Op 9 juli 2022 heeft eiser een bezwaarschrift ingediend bij de heffingsambtenaar van de Belastingsamenwerking gemeenten en hoogheemraadschap Utrecht met betrekking tot een vorderingsnummer. Aangezien er al een uitspraak was gedaan op een eerder bezwaar, heeft de heffingsambtenaar het bezwaar als beroep doorgestuurd naar de rechtbank. De rechtbank heeft besloten om partijen niet uit te nodigen voor een zitting, omdat eiser het griffierecht niet op tijd heeft betaald, wat een vereiste is voor de behandeling van het beroep.
De rechtbank wijst erop dat volgens artikel 8:41, eerste lid, van de Algemene wet bestuursrecht (Awb) iemand die in beroep gaat griffierecht moet betalen. In dit geval bedraagt het griffierecht € 50,-. De rechtbank heeft eiser op 4 april 2023 een aangetekende brief gestuurd waarin hij werd geïnformeerd dat het griffierecht binnen vier weken moest worden betaald. Aangezien het bedrag niet op tijd is ontvangen en eiser geen geldige reden heeft gegeven voor deze vertraging, kan de rechtbank het beroep niet inhoudelijk behandelen.

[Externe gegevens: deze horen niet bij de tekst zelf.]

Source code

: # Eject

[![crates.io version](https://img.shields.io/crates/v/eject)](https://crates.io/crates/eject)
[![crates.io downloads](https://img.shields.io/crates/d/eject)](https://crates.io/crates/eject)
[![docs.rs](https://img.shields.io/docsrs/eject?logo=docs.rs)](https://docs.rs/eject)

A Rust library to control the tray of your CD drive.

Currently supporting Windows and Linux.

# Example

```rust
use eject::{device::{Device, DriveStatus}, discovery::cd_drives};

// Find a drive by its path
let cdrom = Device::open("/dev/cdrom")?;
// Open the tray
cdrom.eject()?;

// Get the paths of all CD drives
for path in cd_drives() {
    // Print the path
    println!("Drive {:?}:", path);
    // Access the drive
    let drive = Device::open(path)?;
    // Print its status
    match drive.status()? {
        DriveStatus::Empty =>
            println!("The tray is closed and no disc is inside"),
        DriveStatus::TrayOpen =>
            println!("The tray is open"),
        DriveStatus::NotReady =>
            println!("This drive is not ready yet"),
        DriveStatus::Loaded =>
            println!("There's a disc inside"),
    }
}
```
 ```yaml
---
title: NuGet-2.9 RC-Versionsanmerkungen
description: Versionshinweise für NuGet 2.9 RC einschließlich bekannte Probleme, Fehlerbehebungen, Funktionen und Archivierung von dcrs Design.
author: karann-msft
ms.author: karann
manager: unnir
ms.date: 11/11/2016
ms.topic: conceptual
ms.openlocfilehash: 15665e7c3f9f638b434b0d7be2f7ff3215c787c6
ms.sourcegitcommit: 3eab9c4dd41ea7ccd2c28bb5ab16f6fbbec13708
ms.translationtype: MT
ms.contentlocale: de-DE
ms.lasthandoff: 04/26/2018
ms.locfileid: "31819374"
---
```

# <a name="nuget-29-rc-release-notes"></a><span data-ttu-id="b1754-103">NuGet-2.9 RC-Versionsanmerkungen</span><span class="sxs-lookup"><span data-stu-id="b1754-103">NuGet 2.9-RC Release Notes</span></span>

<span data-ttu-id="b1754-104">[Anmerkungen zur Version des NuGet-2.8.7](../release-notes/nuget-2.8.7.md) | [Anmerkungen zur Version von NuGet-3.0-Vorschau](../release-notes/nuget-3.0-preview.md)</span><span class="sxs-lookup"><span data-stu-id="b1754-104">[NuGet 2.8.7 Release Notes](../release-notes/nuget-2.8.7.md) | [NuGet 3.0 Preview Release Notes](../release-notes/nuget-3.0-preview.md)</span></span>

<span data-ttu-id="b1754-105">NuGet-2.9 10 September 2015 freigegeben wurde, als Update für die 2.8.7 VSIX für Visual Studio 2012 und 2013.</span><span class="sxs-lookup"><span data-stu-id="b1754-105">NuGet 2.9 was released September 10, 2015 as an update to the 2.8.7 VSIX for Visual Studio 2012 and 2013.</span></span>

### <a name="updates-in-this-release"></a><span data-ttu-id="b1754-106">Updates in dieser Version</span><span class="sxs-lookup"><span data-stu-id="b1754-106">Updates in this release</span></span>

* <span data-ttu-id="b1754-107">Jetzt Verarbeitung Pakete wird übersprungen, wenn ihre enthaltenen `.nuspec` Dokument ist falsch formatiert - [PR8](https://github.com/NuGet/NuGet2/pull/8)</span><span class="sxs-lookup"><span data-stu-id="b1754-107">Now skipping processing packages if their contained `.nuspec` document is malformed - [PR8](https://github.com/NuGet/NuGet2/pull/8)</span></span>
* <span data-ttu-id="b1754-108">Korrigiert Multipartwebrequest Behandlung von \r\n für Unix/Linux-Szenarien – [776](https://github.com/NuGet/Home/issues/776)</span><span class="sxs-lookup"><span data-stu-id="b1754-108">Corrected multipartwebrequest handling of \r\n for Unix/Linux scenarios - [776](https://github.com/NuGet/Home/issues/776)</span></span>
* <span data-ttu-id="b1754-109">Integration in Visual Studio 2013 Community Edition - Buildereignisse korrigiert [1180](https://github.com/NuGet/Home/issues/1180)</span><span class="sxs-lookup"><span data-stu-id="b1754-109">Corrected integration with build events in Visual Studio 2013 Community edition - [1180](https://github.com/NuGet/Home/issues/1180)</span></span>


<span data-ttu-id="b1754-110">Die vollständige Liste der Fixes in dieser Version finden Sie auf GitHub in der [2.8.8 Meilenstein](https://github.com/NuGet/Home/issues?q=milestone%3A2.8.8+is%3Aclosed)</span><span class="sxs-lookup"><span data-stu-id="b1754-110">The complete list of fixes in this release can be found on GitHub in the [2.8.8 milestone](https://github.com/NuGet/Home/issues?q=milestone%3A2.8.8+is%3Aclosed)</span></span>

De rechtbank concludeert dat het beroep kennelijk niet-ontvankelijk is op basis van artikel 8:54 Awb. Er is geen sprake van een vergoeding van de proceskosten. De uitspraak is gedaan door mr. R.C. Stijnen en is openbaar uitgesproken op 7 juli 2023. Eiser heeft de mogelijkheid om binnen 6 weken na de uitspraak een verzetschrift in te dienen als hij het niet eens is met de beslissing.